But you can make an amazing amount of money making people’s dreams come true
in the workplace was well. How do you feel about Visicalc, fax machines,
FedEx, and others examples of things sold to businesses that provoked the same
“Why didn’t anyone think of this before?" reaction? Sure, people justified
these purchases with the money they’d make or save using them, but often
people looked at them, stared, then a lightbulb came on and they wanted them.

Businesses are staffed by people. Yes, you can sell them Enterprise Software
and Services they hate, and laugh at me from your massive mansion. But you can
also sell them software and services that make their dreams come true.

------
thornad
If you like dreams and technology, you may also like this:
www.technosophics.com Try it, it is all free. Eventually it will also be open-
source.

------
gregw100
One thing I take from this article is that the things that give us that
"Dreamy" feeling are (especially in tech) things that turn ordinarily mundane
or complicated things into simple and easy things.

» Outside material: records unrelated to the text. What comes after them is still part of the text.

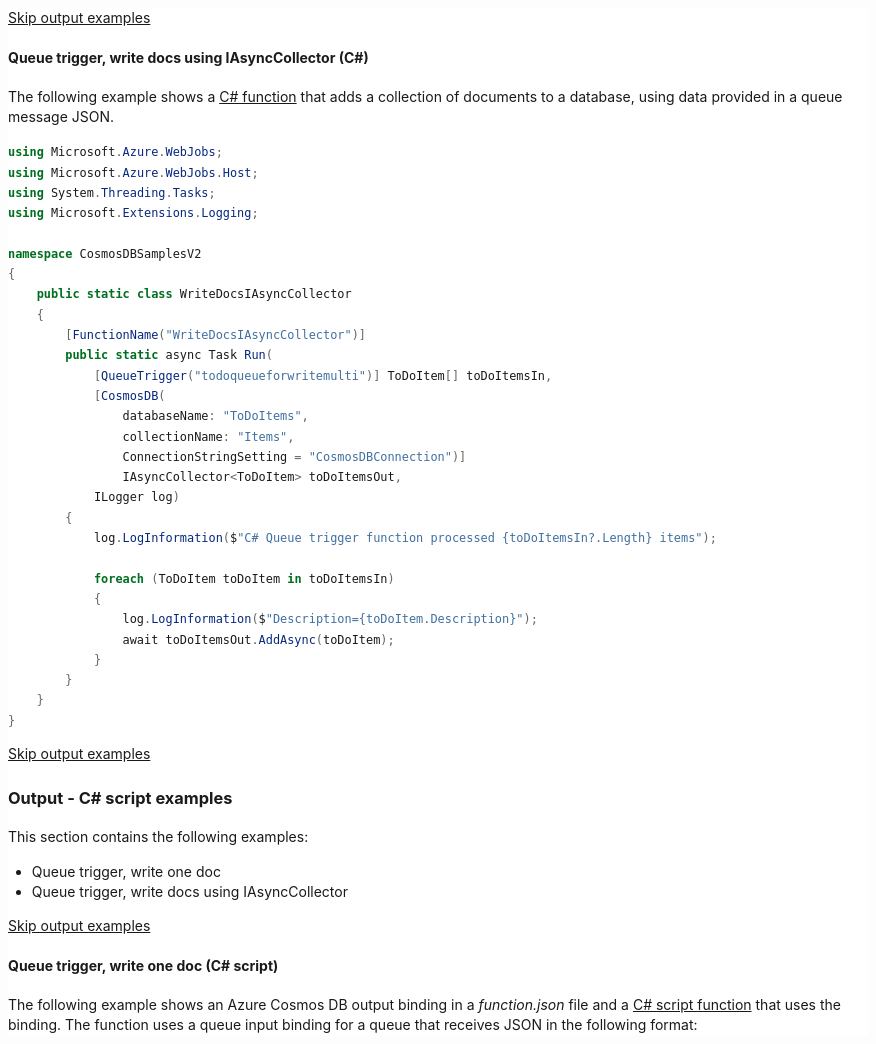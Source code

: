 [Skip output examples](#output---attributes)

#### Queue trigger, write docs using IAsyncCollector (C#)

The following example shows a [C# function](functions-dotnet-class-library.md) that adds a collection of documents to a database, using data provided in a queue message JSON.

```cs
using Microsoft.Azure.WebJobs;
using Microsoft.Azure.WebJobs.Host;
using System.Threading.Tasks;
using Microsoft.Extensions.Logging;

namespace CosmosDBSamplesV2
{
    public static class WriteDocsIAsyncCollector
    {
        [FunctionName("WriteDocsIAsyncCollector")]
        public static async Task Run(
            [QueueTrigger("todoqueueforwritemulti")] ToDoItem[] toDoItemsIn,
            [CosmosDB(
                databaseName: "ToDoItems",
                collectionName: "Items",
                ConnectionStringSetting = "CosmosDBConnection")]
                IAsyncCollector<ToDoItem> toDoItemsOut,
            ILogger log)
        {
            log.LogInformation($"C# Queue trigger function processed {toDoItemsIn?.Length} items");

            foreach (ToDoItem toDoItem in toDoItemsIn)
            {
                log.LogInformation($"Description={toDoItem.Description}");
                await toDoItemsOut.AddAsync(toDoItem);
            }
        }
    }
}
```

[Skip output examples](#output---attributes)

### Output - C# script examples

This section contains the following examples:

* Queue trigger, write one doc
* Queue trigger, write docs using IAsyncCollector

[Skip output examples](#output---attributes)

#### Queue trigger, write one doc (C# script)

The following example shows an Azure Cosmos DB output binding in a *function.json* file and a [C# script function](functions-reference-csharp.md) that uses the binding. The function uses a queue input binding for a queue that receives JSON in the following format:
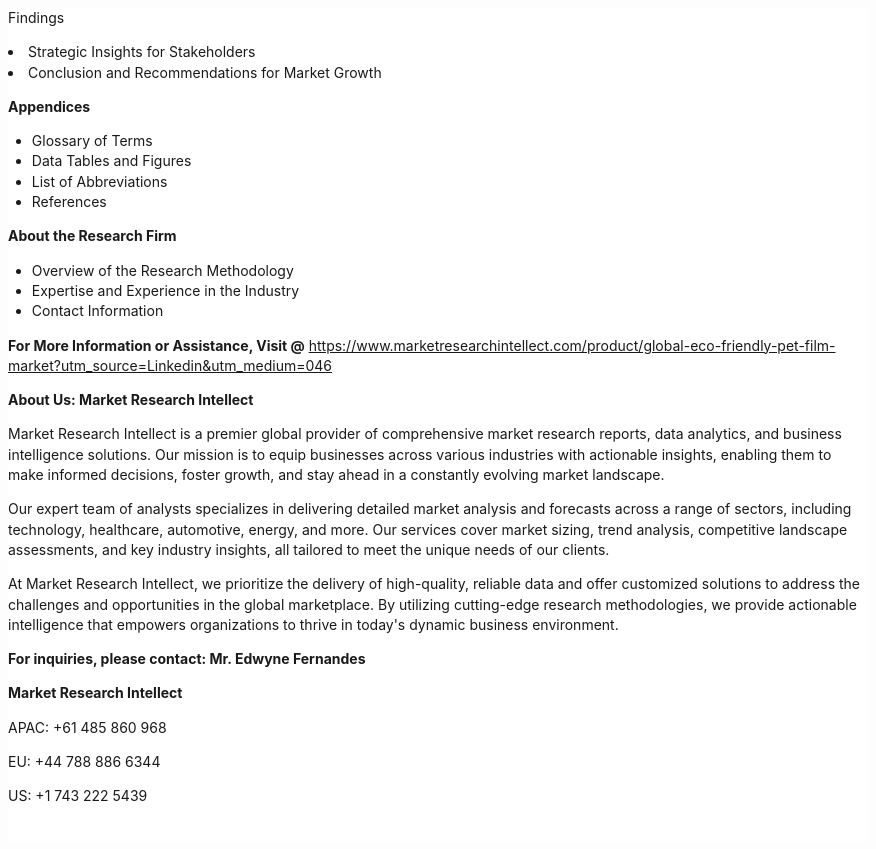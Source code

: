 Findings</li><li>Strategic Insights for Stakeholders</li><li>Conclusion and Recommendations for Market Growth</li></ul><p><strong>Appendices</strong></p><ul><li>Glossary of Terms</li><li>Data Tables and Figures</li><li>List of Abbreviations</li><li>References</li></ul><p><strong>About the Research Firm</strong></p><ul><li>Overview of the Research Methodology</li><li>Expertise and Experience in the Industry</li><li>Contact Information</li></ul></div><div class="article-main__content" data-test-id="publishing-text-block"><p><span class="font-[700]"><strong>For More Information or Assistance, Visit @</strong>&nbsp;<a href="https://www.marketresearchintellect.com/product/global-eco-friendly-pet-film-market?utm_source=Linkedin&utm_medium=046">https://www.marketresearchintellect.com/product/global-eco-friendly-pet-film-market?utm_source=Linkedin&utm_medium=046</a></span></p><p><strong>About Us: Market Research Intellect</strong></p><p>Market Research Intellect is a premier global provider of comprehensive market research reports, data analytics, and business intelligence solutions. Our mission is to equip businesses across various industries with actionable insights, enabling them to make informed decisions, foster growth, and stay ahead in a constantly evolving market landscape.</p><p>Our expert team of analysts specializes in delivering detailed market analysis and forecasts across a range of sectors, including technology, healthcare, automotive, energy, and more. Our services cover market sizing, trend analysis, competitive landscape assessments, and key industry insights, all tailored to meet the unique needs of our clients.</p><p>At Market Research Intellect, we prioritize the delivery of high-quality, reliable data and offer customized solutions to address the challenges and opportunities in the global marketplace. By utilizing cutting-edge research methodologies, we provide actionable intelligence that empowers organizations to thrive in today's dynamic business environment.</p><p><strong>For inquiries, please contact: Mr. Edwyne Fernandes</strong></p><p><strong>Market Research Intellect</strong></p><p>APAC: +61 485 860 968</p><p>EU: +44 788 886 6344</p><p>US: +1 743 222 5439</p></div><div class="article-main__content" data-test-id="publishing-text-block">&nbsp;</div>
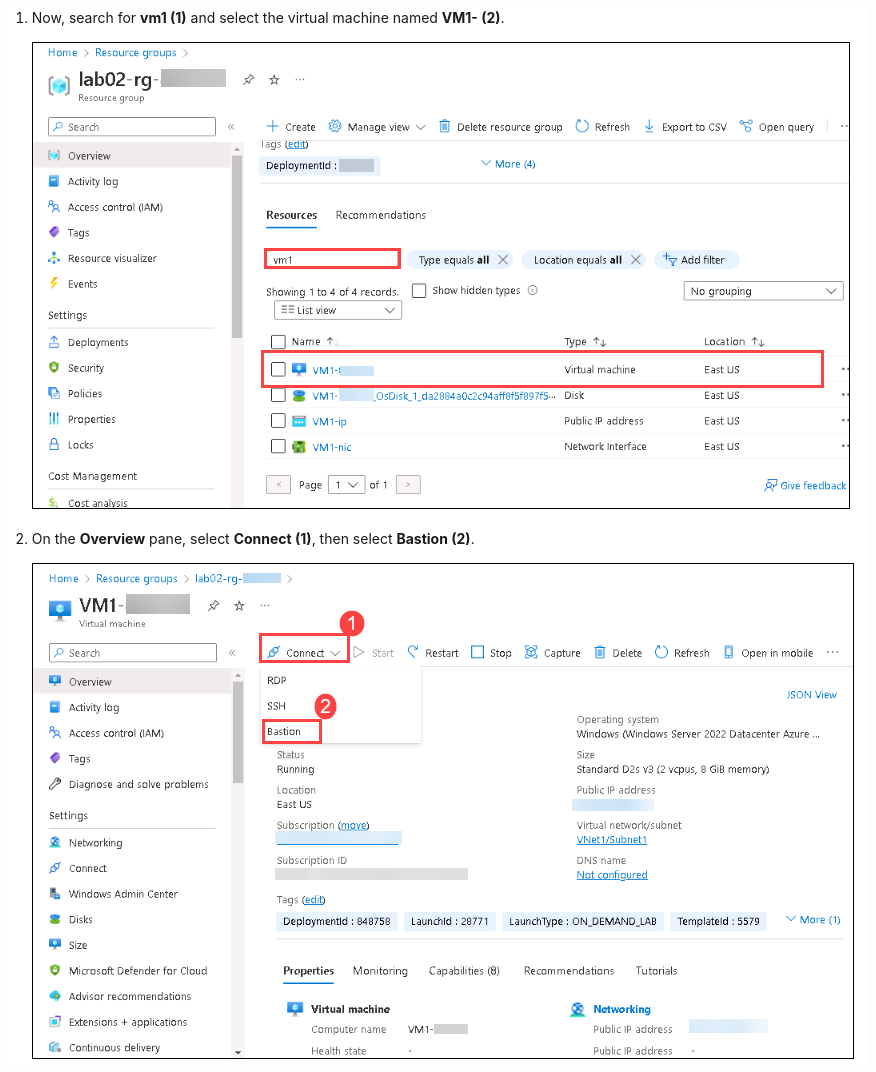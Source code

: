 1. Now, search for **vm1 (1)** and select the virtual machine named **VM1-<inject key="Deployment ID" enableCopy="false" /> (2)**.

    ![Screenshot showing the stopped vm in the Azure portal.](../media/mod2-vm1rg.png)

1. On the **Overview** pane, select **Connect (1)**, then select **Bastion (2)**.

   ![Screenshot showing the stopped vm in the Azure portal.](../media/mod2-bastion.png)
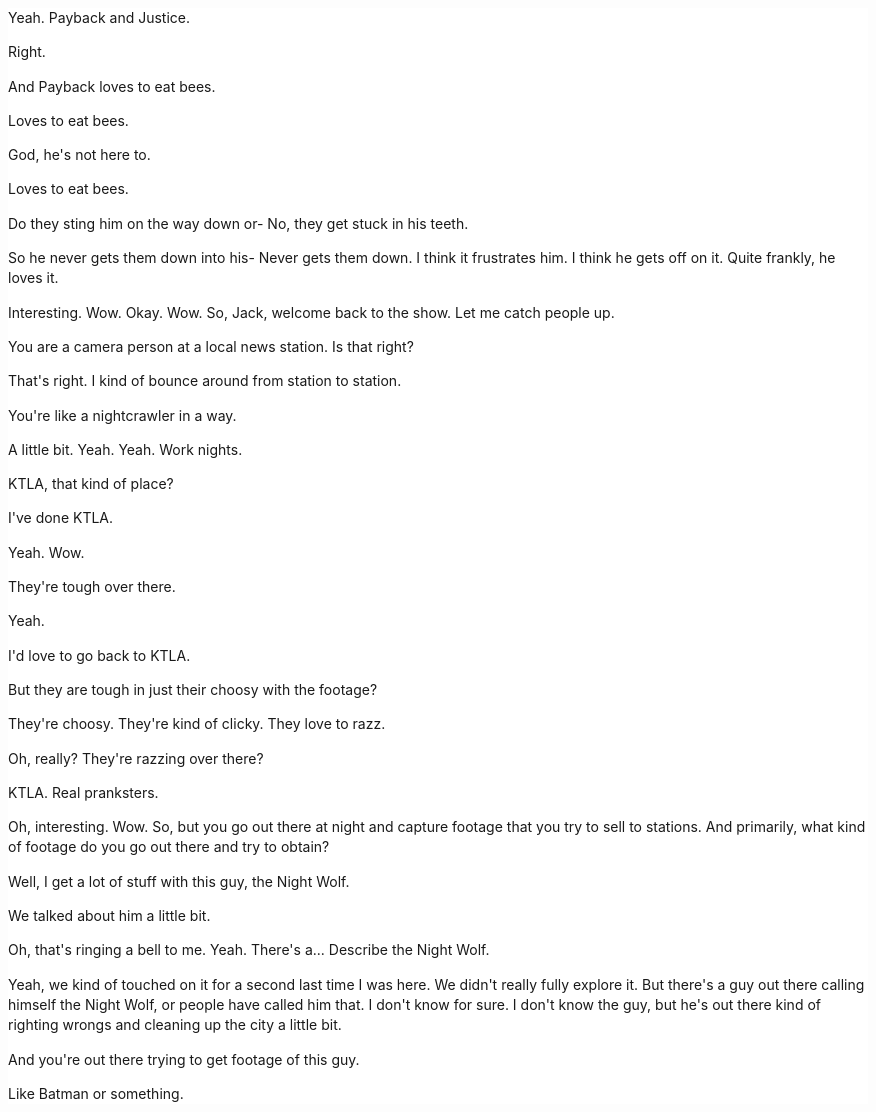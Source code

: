 Yeah. Payback and Justice.

Right.

And Payback loves to eat bees.

Loves to eat bees.

God, he's not here to.

Loves to eat bees.

Do they sting him on the way down or- No, they get stuck in his teeth.

So he never gets them down into his- Never gets them down. I think it frustrates him. I think he gets off on it. Quite frankly, he loves it.

Interesting. Wow. Okay. Wow. So, Jack, welcome back to the show. Let me catch people up.

You are a camera person at a local news station. Is that right?

That's right. I kind of bounce around from station to station.

You're like a nightcrawler in a way.

A little bit. Yeah. Yeah. Work nights.

KTLA, that kind of place?

I've done KTLA.

Yeah. Wow.

They're tough over there.

Yeah.

I'd love to go back to KTLA.

But they are tough in just their choosy with the footage?

They're choosy. They're kind of clicky. They love to razz.

Oh, really? They're razzing over there?

KTLA. Real pranksters.

Oh, interesting. Wow. So, but you go out there at night and capture footage that you try to sell to stations. And primarily, what kind of footage do you go out there and try to obtain?

Well, I get a lot of stuff with this guy, the Night Wolf.

We talked about him a little bit.

Oh, that's ringing a bell to me. Yeah. There's a... Describe the Night Wolf.

Yeah, we kind of touched on it for a second last time I was here. We didn't really fully explore it. But there's a guy out there calling himself the Night Wolf, or people have called him that. I don't know for sure. I don't know the guy, but he's out there kind of righting wrongs and cleaning up the city a little bit.

And you're out there trying to get footage of this guy.

Like Batman or something.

For example, the GUI basically turned accessing files (along with other
commands) from mundane tasks into easy and attractive tasks, effectively
making it far more useful by lowering the learning curve and lessening the
complexity.

Movies are another example of turning something (plays) into a more exciting,
entertaining, and accessible form.

It seems that what we consider "Dreamy" is simplicity. Perhaps that's why
consumers gawk over Apple device's and describe them as dreamy. It makes one
wonder, why is it that we consider simplicity so attractive?

One reason could be that it is purely natural human instinct. We do not like
not understanding things and we constantly try to understand that which we
don't. When people create things that increase other's ability to understand
whatever product or service they are offering, they are creating desires, also
known as dreams.

In a sense, that's the only reason that businesses exist, or at least it's the
only reason businesses should exist.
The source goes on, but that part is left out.